Miller observed a pile of clothes in the cargo area of the van where the seats were removed. He didn't see anyone unconscious, though there was a lump under the pile. Suddenly a frantic, screaming, naked woman jumped out from under the heap of clothes. She pleaded with Miller not to leave her and stated that she didn't know who the driver was.

The woman, identified as 18-year-old Barnet, exited the van and ran off into a wooded area wearing only a bra.

The driver was identified as Devlin. When asked to perform a series of field sobriety tests, he began displaying symptoms of a heart attack. An ambulance took him to St. Joseph Medical Center in Polson where a doctor could not identify any heart ailments. That same day, after Devlin was placed in the Lake County Detention Center, he expressed more chest pains and was Lifeflighted to St. Patrick's in Missoula. No heart problems were found there either.

On April 11, in emotional testimony, Barnet erupted in tears when defense attorney Ben Anciaux questioned her recollection of events.

As Barnet recalls, she and a friend went to Bigfork to attend the Whitewater Festival on May 26, 2006, a yearly event that brings kayakers to the Swan River to race the "wild mile" at the height of spring runoff. There, Barnet and friend Shana Funk met with some friends, set up camp for the night and indulged in a bottle of rum before hitting the bars downtown.

Barnet admits to being heavily intoxicated that night and passing out between 9 p.m. and 10:30 p.m. The next thing she remembers is waking up nearly naked in a strange man's van heading down the highway.

Devlin's defense was that the girl drank herself into unconsciousness, collapsed in a patch of grass and got soaked in the rain. Her friends then — according to Devlin's story — found shelter for her in his van, took off her wet clothes and put a blanket over her.

Anciaux further questioned her recollection of events, prompting a heated back-and-forth between the two. At one point she lashed out at the defense attorney after he scrutinized her story for details. She broke down sobbing. Judge Kim Christopher offered her tissue and asked if she needed five minutes to compose herself.

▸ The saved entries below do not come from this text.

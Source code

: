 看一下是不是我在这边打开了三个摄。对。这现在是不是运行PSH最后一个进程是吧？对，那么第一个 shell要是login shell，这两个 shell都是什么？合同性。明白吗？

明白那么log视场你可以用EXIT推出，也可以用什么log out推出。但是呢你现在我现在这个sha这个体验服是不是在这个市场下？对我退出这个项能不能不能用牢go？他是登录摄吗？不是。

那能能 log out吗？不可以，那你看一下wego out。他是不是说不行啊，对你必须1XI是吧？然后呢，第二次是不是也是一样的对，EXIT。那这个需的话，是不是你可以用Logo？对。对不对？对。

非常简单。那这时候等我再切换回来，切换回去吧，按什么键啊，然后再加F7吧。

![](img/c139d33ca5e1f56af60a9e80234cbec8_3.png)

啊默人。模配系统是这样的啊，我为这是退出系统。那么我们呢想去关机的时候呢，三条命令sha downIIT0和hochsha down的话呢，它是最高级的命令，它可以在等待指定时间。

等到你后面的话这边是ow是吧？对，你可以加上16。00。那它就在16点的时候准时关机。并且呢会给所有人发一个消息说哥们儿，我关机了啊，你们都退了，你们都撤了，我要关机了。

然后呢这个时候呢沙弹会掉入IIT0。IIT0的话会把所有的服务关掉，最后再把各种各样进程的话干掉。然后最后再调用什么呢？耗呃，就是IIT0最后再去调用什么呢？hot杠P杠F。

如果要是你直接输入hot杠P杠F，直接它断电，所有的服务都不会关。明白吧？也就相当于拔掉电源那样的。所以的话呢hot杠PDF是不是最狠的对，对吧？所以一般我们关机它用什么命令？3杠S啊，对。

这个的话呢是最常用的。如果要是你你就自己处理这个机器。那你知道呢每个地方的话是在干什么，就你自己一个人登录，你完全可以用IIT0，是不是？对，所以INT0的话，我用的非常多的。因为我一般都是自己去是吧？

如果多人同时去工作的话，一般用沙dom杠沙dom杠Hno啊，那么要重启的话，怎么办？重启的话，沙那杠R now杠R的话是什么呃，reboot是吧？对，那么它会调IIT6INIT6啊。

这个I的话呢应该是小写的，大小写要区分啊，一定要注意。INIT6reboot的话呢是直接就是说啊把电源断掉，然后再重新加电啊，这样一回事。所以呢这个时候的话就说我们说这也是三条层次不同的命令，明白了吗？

She said she didn't, and Anciaux continued his cross-examination, and asked how she knew for certain if friends didn't place her in the van, since she was so drunk at the time.

In an outburst of anger, Barnet berated the defendant saying that, even if her friends did place her in the van, he should have notified authorities that there was unconscious 18-year-old in his vehicle.

"You call 911!" she shouted and pointed at Devlin sitting at the defense table. "You don't take someone's clothes off and drive down the road drunk!"

Deputy county attorney Mark Russell argued that Devlin is not the good Samaritan he claimed to be. In the recorded interview with Yonkin, Devlin seemed affable and talked at length about his favorite fishing hole. He depicted himself as a harmless old man and provided folksy, homespun musings.

"I have 'John Wayne syndrome,'" he told Lake County Detective Dan Yonkin. "You never hurt a woman, kid or dog."

He laughed about the kidnapping charge and referred to the fact that his van doors were unlocked.

"Now what kind of self-respecting kidnapper would keep the doors unlocked?" he asked.

If Devlin was really trying to help Barnet, why didn't he tell Miller about the unconscious girl in the back of his van?

"Instead, he calls her his 'wife,'" said Russell. "What part of any of that shows a good Samaritan?"

Corse said it was argued that Devlin had Post Traumatic Stress Disorder and should receive a lighter sentence and seek treatment.

"The judge said that PTSD is not an excuse for bad behavior," she said. "There are plenty of people out there with PTSD who don't commit crimes."

Devlin was also sentenced to 20 years in the Montana State Prison with 15 years suspended for jumping bail in 2006. Those years will be served concurrently with the kidnapping sentence.